We. Rylynn and every descendant of her line. My mother. Janessa. Gods, my sister Janessa.
“But my time will never come,” I realized. The only afterlife that awaited me was in the dark recesses of the Dark God’s realm. Forever. My family was not there. I could not believe my family would be there. I squeezed her hand harder against my cheek, but my fingers found only my own skin.

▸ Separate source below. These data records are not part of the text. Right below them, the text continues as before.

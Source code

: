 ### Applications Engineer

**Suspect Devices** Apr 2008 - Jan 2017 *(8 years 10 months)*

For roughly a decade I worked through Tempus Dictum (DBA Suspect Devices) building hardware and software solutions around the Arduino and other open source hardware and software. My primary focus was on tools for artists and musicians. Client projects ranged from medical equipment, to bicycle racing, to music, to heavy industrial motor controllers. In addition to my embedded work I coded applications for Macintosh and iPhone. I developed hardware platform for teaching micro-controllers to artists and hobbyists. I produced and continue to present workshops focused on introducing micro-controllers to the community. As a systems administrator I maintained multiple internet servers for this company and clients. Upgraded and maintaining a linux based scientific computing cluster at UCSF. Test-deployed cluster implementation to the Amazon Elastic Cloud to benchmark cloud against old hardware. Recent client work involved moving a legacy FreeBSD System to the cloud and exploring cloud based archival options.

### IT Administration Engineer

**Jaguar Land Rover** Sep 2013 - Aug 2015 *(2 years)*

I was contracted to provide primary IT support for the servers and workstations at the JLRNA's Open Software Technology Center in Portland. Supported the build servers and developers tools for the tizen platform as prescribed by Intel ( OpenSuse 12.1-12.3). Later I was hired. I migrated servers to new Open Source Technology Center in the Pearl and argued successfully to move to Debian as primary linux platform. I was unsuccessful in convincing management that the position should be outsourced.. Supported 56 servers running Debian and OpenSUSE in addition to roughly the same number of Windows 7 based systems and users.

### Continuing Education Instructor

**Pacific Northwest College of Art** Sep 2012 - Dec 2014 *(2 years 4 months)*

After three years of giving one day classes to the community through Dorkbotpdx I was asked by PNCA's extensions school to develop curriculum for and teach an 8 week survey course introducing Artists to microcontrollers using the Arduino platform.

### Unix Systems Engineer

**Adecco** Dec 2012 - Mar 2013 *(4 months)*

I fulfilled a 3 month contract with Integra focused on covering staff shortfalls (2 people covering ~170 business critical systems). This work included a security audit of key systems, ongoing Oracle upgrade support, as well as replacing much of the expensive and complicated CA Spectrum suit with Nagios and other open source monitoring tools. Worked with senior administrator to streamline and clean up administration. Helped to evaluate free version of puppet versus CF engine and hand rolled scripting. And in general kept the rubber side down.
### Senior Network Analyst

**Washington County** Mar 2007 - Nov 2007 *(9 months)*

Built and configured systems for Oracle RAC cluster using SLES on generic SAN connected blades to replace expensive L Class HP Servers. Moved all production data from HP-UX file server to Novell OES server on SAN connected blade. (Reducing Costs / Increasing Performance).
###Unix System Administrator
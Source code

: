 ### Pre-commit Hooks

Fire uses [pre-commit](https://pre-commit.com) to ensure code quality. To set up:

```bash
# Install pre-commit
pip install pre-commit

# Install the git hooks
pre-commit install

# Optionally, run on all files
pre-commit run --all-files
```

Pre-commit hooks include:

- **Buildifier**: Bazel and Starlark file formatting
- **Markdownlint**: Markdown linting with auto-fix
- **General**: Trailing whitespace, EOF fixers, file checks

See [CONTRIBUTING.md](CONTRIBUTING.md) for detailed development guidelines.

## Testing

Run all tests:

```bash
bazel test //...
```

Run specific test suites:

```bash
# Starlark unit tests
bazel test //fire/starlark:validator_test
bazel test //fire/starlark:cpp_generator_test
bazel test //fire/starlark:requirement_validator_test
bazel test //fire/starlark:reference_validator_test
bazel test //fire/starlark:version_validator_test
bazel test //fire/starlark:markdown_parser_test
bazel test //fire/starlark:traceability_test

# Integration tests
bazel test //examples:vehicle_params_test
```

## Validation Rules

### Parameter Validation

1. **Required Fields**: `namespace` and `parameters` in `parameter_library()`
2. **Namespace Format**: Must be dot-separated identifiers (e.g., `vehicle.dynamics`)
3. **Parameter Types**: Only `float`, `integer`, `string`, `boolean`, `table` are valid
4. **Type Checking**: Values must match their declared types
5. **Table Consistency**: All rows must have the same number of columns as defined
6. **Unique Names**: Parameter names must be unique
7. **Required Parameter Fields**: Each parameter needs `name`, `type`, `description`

“Rylynn, don’t go, please, don’t leave me again.” Even as I said it, she faded away. She disappeared the same way that she had appeared in the tunnel. There one moment, gone the next. A figment of my imagination or a creation of Pava, I did not care. I wanted her back.
I sank to my knees.
“My time will never come,” I whispered.
I hated the Dark God for his claim to my eternity.
I hated myself for the bargains I’d made.
I rocked forward until my forehead pressed into the ground. Then my cheek. I melted down onto my side. The tunnel glowed blue and green behind my tears. Isanara curled up around me, protecting me from the hard walls of the cave. She breathed in and out. Her heart still beat. She was still there. She still chose me.
I understood what Rylynn meant, but I hated it. It was harder than saving Garrick at the Mercy Gate or offering up my own life for Isanara’s at the Devotion Gate.
I did not need her forgiveness.
I needed to forgive myself. I had to accept that I had done a bad thing, but that one mistake would not define me forever.
I did not know whether I could do it.
Hours passed. The floor was cold. But I was a frost witch. The cold could not kill me. Neither could sorrow. If it could have, I would have found out then. But eventually, I got my knees under me. For Isanara. For Garrick. For young Tomin, who should not have to watch me die. For myself.
I did not even recall which path I chose. Only that a few minutes later, the cave widened abruptly again and light spilled through the iron gate.
Isanara nudged her snout beneath the fleshy part of my upper arm, nestling her head against my heaving chest. I’d only been walking for a few minutes, but I could barely breathe through the sobs.
Garrick was right there, ready. Not to enter the Peace Gate, but to hold me as I emerged from it. I let him. I buried my head in his neck, breathing in cinnamon and wine and home. He murmured words that I did not understand. My mind was too thick. But I had to warn him.